* _Aim of the task_: Your job is to return every line in the data holding the string "section".

* _Task input_:
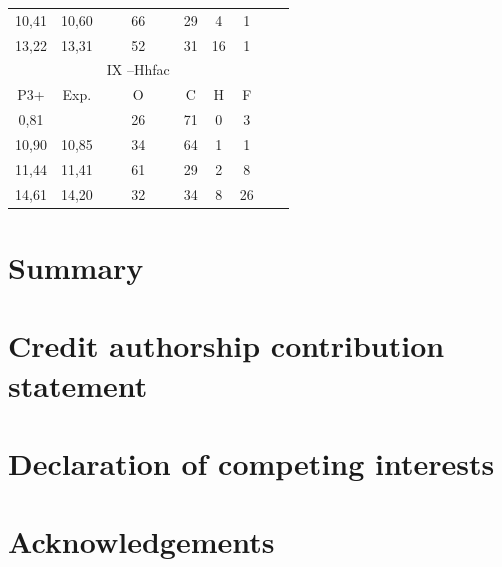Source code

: \documentclass[a4paper,fleqn]{cas-dc}
\begin{document}
\begin{table}[t]
\begin{tabular}{@{}ccccccll@{}}
    10,41  & 10,60 & 66            & 29 & 4  & 1  &  &  \\
    13,22  & 13,31 & 52            & 31 & 16 & 1  &  &  \\\midrule
           &       & IX –Hhfac     &    &    &    &  &  \\
    P3+    & Exp.  & O             & C  & H  & F  &  &  \\\midrule
    0,81   &       & 26            & 71 & 0  & 3  &  &  \\
    10,90  & 10,85 & 34            & 64 & 1  & 1  &  &  \\
    11,44  & 11,41 & 61            & 29 & 2  & 8  &  &  \\
    14,61  & 14,20 & 32            & 34 & 8  & 26 &  &  \\\bottomrule 
    \end{tabular}
    \end{table}

\section{Summary}
\section*{Credit authorship contribution statement}
\section*{Declaration of competing interests}
\section*{Acknowledgements}
\end{document}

* _Solution to this exercise_:
\section{Summary}
\section*{Credit authorship contribution statement}
\section*{Declaration of competing interests}
\section*{Acknowledgements}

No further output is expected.